» **What needs to be done**:
Exactly the lines from the top of the records below through the one containing "- Docker Container" must be set down, with no line added or dropped.

Collected data
Start of Block

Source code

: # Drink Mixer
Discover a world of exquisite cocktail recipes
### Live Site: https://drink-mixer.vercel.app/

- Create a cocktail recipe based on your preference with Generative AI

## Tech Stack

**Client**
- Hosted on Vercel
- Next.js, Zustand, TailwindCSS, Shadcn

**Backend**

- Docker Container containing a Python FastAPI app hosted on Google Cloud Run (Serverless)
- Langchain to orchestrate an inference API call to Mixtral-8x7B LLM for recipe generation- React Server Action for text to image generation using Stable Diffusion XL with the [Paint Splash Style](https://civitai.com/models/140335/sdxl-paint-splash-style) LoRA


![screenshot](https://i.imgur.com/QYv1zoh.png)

End of Block

» **Answer section**:
Source code

: # Drink Mixer
Discover a world of exquisite cocktail recipes
### Live Site: https://drink-mixer.vercel.app/

- Create a cocktail recipe based on your preference with Generative AI

## Tech Stack

**Client**
- Hosted on Vercel
- Next.js, Zustand, TailwindCSS, Shadcn

**Backend**

- Docker Container containing a Python FastAPI app hosted on Google Cloud Run (Serverless)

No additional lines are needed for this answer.